#### [The problem]
Output the records exactly, with no line skipped.

#### [Task data]
Content starts
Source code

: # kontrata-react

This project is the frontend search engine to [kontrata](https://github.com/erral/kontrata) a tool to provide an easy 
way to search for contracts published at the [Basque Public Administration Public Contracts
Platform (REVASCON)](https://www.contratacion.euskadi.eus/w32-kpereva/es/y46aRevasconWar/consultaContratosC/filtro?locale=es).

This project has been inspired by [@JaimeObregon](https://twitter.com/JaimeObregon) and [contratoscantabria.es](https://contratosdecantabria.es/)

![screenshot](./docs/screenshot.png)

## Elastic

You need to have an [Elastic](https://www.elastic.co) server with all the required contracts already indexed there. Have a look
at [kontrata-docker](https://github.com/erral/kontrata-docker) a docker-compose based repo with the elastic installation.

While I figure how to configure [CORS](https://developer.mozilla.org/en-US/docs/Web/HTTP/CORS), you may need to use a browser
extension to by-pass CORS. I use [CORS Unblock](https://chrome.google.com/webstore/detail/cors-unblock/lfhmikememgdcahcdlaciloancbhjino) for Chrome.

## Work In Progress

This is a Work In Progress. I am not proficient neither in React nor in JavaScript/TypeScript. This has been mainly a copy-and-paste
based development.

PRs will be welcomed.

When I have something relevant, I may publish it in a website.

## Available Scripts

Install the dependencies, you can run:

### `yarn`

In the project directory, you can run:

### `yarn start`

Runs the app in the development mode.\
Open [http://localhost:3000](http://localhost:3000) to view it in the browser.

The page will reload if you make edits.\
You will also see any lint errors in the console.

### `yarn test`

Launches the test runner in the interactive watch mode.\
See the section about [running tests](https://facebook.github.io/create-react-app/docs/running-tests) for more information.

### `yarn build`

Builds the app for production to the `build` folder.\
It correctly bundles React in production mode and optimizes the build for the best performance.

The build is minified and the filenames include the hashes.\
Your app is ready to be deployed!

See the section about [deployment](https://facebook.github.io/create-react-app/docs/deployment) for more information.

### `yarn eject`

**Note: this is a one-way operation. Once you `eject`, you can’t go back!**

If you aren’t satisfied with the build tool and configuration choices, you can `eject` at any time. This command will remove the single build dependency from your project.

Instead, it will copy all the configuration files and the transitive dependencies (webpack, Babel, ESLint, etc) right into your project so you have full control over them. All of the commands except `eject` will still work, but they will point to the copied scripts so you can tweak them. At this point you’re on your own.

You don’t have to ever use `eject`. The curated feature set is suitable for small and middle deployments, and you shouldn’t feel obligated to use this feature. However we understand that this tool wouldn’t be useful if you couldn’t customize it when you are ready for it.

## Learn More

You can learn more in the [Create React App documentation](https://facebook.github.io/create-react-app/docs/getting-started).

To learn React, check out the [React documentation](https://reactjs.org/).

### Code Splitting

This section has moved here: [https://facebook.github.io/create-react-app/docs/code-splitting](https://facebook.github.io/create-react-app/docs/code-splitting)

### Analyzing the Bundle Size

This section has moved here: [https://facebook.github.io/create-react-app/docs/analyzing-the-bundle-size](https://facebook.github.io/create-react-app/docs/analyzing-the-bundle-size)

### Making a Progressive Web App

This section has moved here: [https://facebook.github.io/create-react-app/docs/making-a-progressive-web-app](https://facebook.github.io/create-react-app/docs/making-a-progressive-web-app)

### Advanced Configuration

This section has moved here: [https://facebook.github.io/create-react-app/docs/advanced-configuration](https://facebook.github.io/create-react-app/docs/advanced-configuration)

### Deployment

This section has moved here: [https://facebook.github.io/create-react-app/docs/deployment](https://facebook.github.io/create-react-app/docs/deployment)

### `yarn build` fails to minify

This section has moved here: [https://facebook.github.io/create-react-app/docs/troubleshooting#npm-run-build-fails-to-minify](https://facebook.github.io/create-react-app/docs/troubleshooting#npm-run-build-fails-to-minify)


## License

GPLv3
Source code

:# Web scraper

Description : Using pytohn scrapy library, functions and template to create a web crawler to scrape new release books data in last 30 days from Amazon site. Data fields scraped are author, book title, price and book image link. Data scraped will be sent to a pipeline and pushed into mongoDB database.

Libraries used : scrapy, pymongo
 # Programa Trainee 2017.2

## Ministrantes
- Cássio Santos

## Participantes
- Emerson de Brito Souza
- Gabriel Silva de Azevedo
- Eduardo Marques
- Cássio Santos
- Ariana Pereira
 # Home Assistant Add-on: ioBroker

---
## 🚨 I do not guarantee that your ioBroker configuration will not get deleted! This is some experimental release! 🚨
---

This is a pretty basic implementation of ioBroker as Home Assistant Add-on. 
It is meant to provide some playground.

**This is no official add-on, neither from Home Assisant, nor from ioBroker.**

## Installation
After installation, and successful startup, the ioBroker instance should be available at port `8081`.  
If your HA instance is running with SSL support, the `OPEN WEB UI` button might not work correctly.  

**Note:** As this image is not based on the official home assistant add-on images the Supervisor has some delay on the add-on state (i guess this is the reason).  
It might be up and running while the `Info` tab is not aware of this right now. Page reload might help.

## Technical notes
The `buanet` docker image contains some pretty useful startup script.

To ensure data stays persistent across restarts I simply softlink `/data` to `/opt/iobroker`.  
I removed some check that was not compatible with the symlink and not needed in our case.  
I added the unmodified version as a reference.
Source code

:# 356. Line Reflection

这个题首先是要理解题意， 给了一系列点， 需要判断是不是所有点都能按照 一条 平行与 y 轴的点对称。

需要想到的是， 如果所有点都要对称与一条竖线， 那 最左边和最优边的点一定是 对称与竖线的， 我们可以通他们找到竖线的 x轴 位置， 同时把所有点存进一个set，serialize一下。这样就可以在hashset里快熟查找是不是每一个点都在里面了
Content ends
#### [Solution below]
Source code

: # kontrata-react

This project is the frontend search engine to [kontrata](https://github.com/erral/kontrata) a tool to provide an easy 
way to search for contracts published at the [Basque Public Administration Public Contracts
Platform (REVASCON)](https://www.contratacion.euskadi.eus/w32-kpereva/es/y46aRevasconWar/consultaContratosC/filtro?locale=es).

This project has been inspired by [@JaimeObregon](https://twitter.com/JaimeObregon) and [contratoscantabria.es](https://contratosdecantabria.es/)

![screenshot](./docs/screenshot.png)

## Elastic

You need to have an [Elastic](https://www.elastic.co) server with all the required contracts already indexed there. Have a look
at [kontrata-docker](https://github.com/erral/kontrata-docker) a docker-compose based repo with the elastic installation.

While I figure how to configure [CORS](https://developer.mozilla.org/en-US/docs/Web/HTTP/CORS), you may need to use a browser
extension to by-pass CORS. I use [CORS Unblock](https://chrome.google.com/webstore/detail/cors-unblock/lfhmikememgdcahcdlaciloancbhjino) for Chrome.

## Work In Progress

This is a Work In Progress. I am not proficient neither in React nor in JavaScript/TypeScript. This has been mainly a copy-and-paste
based development.

PRs will be welcomed.

When I have something relevant, I may publish it in a website.

## Available Scripts

Install the dependencies, you can run:

### `yarn`

In the project directory, you can run:

### `yarn start`

Runs the app in the development mode.\
Open [http://localhost:3000](http://localhost:3000) to view it in the browser.

The page will reload if you make edits.\
You will also see any lint errors in the console.

### `yarn test`

Launches the test runner in the interactive watch mode.\
See the section about [running tests](https://facebook.github.io/create-react-app/docs/running-tests) for more information.

### `yarn build`

Builds the app for production to the `build` folder.\
It correctly bundles React in production mode and optimizes the build for the best performance.

The build is minified and the filenames include the hashes.\
Your app is ready to be deployed!

See the section about [deployment](https://facebook.github.io/create-react-app/docs/deployment) for more information.

### `yarn eject`

**Note: this is a one-way operation. Once you `eject`, you can’t go back!**

If you aren’t satisfied with the build tool and configuration choices, you can `eject` at any time. This command will remove the single build dependency from your project.

Instead, it will copy all the configuration files and the transitive dependencies (webpack, Babel, ESLint, etc) right into your project so you have full control over them. All of the commands except `eject` will still work, but they will point to the copied scripts so you can tweak them. At this point you’re on your own.

You don’t have to ever use `eject`. The curated feature set is suitable for small and middle deployments, and you shouldn’t feel obligated to use this feature. However we understand that this tool wouldn’t be useful if you couldn’t customize it when you are ready for it.

## Learn More

You can learn more in the [Create React App documentation](https://facebook.github.io/create-react-app/docs/getting-started).

To learn React, check out the [React documentation](https://reactjs.org/).

### Code Splitting

This section has moved here: [https://facebook.github.io/create-react-app/docs/code-splitting](https://facebook.github.io/create-react-app/docs/code-splitting)

### Analyzing the Bundle Size

This section has moved here: [https://facebook.github.io/create-react-app/docs/analyzing-the-bundle-size](https://facebook.github.io/create-react-app/docs/analyzing-the-bundle-size)

### Making a Progressive Web App

This section has moved here: [https://facebook.github.io/create-react-app/docs/making-a-progressive-web-app](https://facebook.github.io/create-react-app/docs/making-a-progressive-web-app)

### Advanced Configuration

This section has moved here: [https://facebook.github.io/create-react-app/docs/advanced-configuration](https://facebook.github.io/create-react-app/docs/advanced-configuration)

### Deployment

This section has moved here: [https://facebook.github.io/create-react-app/docs/deployment](https://facebook.github.io/create-react-app/docs/deployment)

### `yarn build` fails to minify

This section has moved here: [https://facebook.github.io/create-react-app/docs/troubleshooting#npm-run-build-fails-to-minify](https://facebook.github.io/create-react-app/docs/troubleshooting#npm-run-build-fails-to-minify)


## License

GPLv3
Source code

:# Web scraper

Description : Using pytohn scrapy library, functions and template to create a web crawler to scrape new release books data in last 30 days from Amazon site. Data fields scraped are author, book title, price and book image link. Data scraped will be sent to a pipeline and pushed into mongoDB database.

Libraries used : scrapy, pymongo
 # Programa Trainee 2017.2

## Ministrantes
- Cássio Santos

## Participantes
- Emerson de Brito Souza
- Gabriel Silva de Azevedo
- Eduardo Marques
- Cássio Santos
- Ariana Pereira
 # Home Assistant Add-on: ioBroker

---
## 🚨 I do not guarantee that your ioBroker configuration will not get deleted! This is some experimental release! 🚨
---

This is a pretty basic implementation of ioBroker as Home Assistant Add-on. 
It is meant to provide some playground.

**This is no official add-on, neither from Home Assisant, nor from ioBroker.**

## Installation
After installation, and successful startup, the ioBroker instance should be available at port `8081`.  
If your HA instance is running with SSL support, the `OPEN WEB UI` button might not work correctly.  

**Note:** As this image is not based on the official home assistant add-on images the Supervisor has some delay on the add-on state (i guess this is the reason).  
It might be up and running while the `Info` tab is not aware of this right now. Page reload might help.

## Technical notes
The `buanet` docker image contains some pretty useful startup script.

To ensure data stays persistent across restarts I simply softlink `/data` to `/opt/iobroker`.  
I removed some check that was not compatible with the symlink and not needed in our case.  
I added the unmodified version as a reference.
Source code

:# 356. Line Reflection

这个题首先是要理解题意， 给了一系列点， 需要判断是不是所有点都能按照 一条 平行与 y 轴的点对称。

需要想到的是， 如果所有点都要对称与一条竖线， 那 最左边和最优边的点一定是 对称与竖线的， 我们可以通他们找到竖线的 x轴 位置， 同时把所有点存进一个set，serialize一下。这样就可以在hashset里快熟查找是不是每一个点都在里面了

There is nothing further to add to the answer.